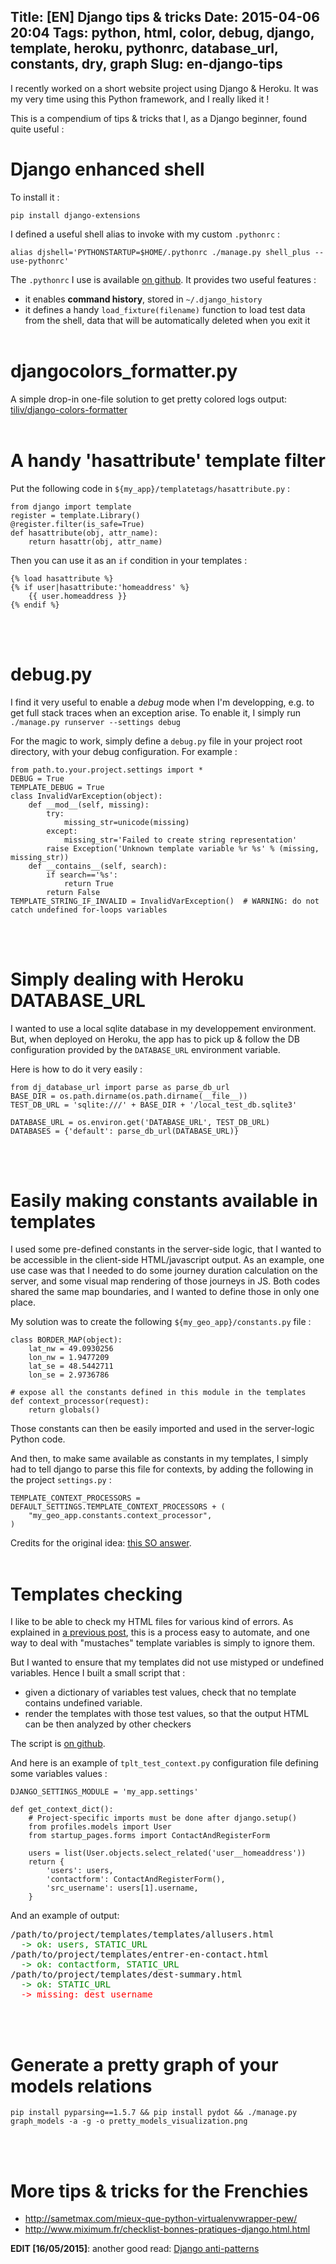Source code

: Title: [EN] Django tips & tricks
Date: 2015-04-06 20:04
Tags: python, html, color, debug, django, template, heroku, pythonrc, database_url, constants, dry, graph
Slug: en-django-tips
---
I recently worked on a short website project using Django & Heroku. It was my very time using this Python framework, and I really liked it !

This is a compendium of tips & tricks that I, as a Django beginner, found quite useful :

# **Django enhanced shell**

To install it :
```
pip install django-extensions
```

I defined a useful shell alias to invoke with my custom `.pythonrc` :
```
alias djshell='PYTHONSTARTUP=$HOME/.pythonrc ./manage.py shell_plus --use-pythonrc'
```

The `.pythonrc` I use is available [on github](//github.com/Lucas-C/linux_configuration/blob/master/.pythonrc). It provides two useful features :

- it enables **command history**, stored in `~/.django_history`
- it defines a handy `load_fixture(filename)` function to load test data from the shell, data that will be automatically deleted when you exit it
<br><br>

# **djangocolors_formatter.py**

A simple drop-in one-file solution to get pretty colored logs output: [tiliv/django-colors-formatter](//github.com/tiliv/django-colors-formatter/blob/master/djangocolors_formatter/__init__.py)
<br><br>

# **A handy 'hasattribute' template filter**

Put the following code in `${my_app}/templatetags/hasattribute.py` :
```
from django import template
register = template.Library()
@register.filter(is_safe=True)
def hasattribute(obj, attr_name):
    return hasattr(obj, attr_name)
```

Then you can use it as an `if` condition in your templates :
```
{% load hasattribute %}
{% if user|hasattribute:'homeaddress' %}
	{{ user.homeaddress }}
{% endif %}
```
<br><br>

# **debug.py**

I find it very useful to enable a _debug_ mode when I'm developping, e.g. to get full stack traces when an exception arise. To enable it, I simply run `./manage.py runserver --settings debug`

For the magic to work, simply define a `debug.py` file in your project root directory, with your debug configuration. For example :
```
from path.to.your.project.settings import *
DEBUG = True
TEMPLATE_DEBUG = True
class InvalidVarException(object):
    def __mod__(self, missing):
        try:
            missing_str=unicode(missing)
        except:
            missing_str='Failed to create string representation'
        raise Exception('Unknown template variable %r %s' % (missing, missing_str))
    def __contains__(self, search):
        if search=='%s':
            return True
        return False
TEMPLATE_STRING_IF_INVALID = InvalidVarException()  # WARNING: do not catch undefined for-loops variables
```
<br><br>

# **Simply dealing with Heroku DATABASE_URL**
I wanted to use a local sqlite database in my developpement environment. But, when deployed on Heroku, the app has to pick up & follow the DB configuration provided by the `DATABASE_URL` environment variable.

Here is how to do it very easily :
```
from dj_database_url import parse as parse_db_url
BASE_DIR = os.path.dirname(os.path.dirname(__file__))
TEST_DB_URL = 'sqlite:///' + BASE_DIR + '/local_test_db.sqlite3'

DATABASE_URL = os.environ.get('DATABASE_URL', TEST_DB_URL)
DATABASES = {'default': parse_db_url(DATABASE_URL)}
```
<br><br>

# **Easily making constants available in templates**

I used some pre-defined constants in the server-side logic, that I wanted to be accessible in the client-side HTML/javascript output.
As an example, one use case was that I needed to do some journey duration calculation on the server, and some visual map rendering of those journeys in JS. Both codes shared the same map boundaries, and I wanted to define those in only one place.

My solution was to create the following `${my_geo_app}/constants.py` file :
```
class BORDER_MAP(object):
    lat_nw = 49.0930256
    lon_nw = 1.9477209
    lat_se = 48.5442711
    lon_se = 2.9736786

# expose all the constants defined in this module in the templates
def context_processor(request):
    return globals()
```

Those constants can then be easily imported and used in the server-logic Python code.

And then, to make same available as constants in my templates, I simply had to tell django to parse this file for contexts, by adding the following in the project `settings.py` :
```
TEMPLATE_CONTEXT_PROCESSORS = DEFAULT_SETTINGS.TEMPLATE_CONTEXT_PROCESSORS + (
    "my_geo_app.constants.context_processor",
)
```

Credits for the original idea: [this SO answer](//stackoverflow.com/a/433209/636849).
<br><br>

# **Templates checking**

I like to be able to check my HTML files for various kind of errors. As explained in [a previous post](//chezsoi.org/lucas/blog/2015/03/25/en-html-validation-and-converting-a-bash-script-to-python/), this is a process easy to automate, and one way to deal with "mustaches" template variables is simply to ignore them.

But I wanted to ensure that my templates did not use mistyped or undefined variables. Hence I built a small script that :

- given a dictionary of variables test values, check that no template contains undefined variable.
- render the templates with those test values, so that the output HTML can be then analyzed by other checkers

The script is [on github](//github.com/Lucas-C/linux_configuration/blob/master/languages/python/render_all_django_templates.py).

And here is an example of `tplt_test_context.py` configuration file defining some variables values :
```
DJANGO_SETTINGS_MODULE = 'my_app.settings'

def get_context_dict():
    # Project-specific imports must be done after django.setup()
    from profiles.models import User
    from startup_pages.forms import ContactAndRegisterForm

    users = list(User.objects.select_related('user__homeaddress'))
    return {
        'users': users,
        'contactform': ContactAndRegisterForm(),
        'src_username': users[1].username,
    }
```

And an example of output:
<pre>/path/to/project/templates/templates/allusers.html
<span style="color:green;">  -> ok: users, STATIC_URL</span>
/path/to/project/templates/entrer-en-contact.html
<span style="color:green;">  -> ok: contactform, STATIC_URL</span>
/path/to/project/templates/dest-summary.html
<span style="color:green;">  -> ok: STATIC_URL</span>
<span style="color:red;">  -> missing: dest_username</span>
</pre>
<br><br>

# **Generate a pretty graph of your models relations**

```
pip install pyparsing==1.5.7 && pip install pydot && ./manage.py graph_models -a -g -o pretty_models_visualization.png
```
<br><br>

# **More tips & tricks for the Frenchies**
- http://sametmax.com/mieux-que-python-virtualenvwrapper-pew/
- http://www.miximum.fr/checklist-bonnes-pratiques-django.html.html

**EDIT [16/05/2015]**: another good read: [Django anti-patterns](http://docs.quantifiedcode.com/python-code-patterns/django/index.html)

========================================

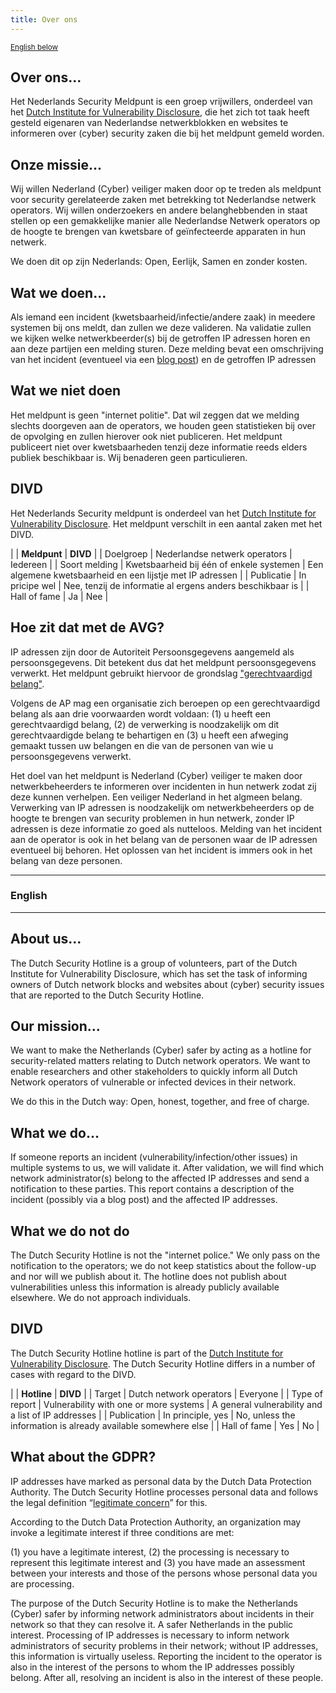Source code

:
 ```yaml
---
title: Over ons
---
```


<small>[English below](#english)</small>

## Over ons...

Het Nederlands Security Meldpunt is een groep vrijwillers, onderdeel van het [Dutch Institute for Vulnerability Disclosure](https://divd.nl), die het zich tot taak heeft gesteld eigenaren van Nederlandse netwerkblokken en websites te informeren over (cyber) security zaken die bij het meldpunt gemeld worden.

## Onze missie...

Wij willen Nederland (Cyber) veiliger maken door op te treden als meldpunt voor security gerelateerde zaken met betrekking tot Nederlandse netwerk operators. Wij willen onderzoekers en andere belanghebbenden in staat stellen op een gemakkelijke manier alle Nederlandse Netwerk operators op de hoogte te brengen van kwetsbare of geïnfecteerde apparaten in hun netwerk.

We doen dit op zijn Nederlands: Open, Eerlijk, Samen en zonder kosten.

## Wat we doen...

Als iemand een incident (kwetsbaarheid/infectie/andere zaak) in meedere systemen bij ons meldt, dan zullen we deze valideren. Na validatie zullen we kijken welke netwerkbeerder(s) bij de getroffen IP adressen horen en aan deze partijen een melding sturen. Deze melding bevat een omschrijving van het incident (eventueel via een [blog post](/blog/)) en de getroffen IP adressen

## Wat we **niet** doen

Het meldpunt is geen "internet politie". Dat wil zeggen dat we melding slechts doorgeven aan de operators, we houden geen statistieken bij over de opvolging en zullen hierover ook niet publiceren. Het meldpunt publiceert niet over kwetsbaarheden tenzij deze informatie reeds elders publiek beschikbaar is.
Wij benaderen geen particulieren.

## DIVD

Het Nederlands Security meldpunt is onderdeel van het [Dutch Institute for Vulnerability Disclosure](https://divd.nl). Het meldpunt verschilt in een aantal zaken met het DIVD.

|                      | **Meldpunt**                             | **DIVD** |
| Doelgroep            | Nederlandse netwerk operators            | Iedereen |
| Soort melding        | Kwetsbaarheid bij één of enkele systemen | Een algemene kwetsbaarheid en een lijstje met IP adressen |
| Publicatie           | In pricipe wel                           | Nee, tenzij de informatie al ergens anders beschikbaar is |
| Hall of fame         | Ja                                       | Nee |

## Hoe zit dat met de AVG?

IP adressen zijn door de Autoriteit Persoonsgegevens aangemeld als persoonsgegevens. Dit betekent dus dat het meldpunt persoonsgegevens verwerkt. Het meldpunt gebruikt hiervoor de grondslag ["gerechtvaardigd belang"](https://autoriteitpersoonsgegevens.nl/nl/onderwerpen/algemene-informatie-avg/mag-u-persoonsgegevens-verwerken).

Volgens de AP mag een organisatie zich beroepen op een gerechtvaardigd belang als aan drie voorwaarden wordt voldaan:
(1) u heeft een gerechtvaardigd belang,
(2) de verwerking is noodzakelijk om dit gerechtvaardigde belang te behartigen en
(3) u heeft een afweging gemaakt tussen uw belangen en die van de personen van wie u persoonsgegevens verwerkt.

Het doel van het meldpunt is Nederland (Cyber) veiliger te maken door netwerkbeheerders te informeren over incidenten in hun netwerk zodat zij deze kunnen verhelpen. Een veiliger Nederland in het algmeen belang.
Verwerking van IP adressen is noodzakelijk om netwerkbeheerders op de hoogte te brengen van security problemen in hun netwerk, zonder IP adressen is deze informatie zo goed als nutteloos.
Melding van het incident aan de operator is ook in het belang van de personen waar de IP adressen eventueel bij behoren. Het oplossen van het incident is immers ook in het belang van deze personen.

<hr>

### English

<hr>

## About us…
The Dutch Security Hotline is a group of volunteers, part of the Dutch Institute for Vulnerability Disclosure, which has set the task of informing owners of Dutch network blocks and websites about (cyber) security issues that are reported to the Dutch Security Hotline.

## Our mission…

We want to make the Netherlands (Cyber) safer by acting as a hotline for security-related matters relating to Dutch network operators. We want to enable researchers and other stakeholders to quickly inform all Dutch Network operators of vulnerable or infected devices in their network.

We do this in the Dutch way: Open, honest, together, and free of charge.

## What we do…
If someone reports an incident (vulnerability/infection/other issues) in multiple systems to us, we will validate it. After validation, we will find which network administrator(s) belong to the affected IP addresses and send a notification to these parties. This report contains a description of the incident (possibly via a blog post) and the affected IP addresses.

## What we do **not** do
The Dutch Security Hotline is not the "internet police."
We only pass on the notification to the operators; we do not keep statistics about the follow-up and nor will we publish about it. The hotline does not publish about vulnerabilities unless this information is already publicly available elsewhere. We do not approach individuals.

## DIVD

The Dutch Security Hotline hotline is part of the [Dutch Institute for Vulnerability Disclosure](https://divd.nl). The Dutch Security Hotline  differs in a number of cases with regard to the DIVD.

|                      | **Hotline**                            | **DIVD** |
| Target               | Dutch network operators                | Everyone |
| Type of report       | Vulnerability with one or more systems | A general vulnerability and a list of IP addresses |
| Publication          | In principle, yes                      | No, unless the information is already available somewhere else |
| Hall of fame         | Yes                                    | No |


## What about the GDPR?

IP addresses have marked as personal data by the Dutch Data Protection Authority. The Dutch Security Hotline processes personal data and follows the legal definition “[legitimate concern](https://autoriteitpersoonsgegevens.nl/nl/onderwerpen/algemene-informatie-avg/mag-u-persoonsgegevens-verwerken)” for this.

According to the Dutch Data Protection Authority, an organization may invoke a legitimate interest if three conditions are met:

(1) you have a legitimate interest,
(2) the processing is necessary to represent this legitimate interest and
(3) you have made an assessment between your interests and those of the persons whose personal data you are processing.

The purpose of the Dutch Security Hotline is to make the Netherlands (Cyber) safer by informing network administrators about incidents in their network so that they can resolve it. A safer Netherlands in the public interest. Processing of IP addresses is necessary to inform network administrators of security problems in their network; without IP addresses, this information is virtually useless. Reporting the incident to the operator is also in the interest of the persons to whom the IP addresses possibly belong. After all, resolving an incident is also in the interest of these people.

========================================

### Assigned task
Your answer should consist only of the count of lines in the data that contain "brengen".

### Solved problem
2